EXERCISE DESCRIPTION:
Without the images, write out all of the following entries exactly.

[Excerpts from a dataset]
%%

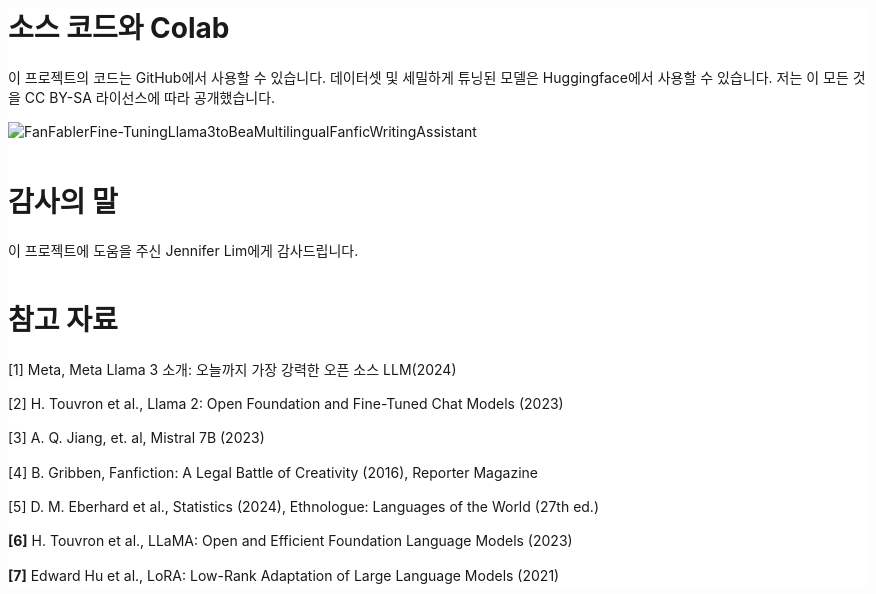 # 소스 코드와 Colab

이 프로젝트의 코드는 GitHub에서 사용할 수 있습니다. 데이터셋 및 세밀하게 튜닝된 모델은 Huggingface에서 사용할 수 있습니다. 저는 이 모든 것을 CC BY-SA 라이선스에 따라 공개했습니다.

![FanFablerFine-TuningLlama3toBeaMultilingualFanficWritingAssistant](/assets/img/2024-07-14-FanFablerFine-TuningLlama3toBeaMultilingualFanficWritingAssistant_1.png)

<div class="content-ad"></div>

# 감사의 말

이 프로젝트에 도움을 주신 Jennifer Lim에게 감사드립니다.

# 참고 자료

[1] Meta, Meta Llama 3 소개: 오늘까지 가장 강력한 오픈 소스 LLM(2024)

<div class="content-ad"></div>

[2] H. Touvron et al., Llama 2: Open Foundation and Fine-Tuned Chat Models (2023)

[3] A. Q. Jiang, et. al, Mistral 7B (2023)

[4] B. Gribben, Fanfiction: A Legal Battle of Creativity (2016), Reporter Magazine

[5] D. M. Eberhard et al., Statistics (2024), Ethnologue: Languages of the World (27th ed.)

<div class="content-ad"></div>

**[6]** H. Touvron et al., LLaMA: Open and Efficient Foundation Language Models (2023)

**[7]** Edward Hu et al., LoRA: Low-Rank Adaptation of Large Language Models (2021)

%%

RESPONSE FOR THIS EXERCISE:
 # 소스 코드와 Colab

이 프로젝트의 코드는 GitHub에서 사용할 수 있습니다. 데이터셋 및 세밀하게 튜닝된 모델은 Huggingface에서 사용할 수 있습니다. 저는 이 모든 것을 CC BY-SA 라이선스에 따라 공개했습니다.

![FanFablerFine-TuningLlama3toBeaMultilingualFanficWritingAssistant](/assets/img/2024-07-14-FanFablerFine-TuningLlama3toBeaMultilingualFanficWritingAssistant_1.png)

<div class="content-ad"></div>

# 감사의 말

이 프로젝트에 도움을 주신 Jennifer Lim에게 감사드립니다.

# 참고 자료

[1] Meta, Meta Llama 3 소개: 오늘까지 가장 강력한 오픈 소스 LLM(2024)

<div class="content-ad"></div>

[2] H. Touvron et al., Llama 2: Open Foundation and Fine-Tuned Chat Models (2023)

[3] A. Q. Jiang, et. al, Mistral 7B (2023)

[4] B. Gribben, Fanfiction: A Legal Battle of Creativity (2016), Reporter Magazine

[5] D. M. Eberhard et al., Statistics (2024), Ethnologue: Languages of the World (27th ed.)

<div class="content-ad"></div>

**[6]** H. Touvron et al., LLaMA: Open and Efficient Foundation Language Models (2023)

**[7]** Edward Hu et al., LoRA: Low-Rank Adaptation of Large Language Models (2021)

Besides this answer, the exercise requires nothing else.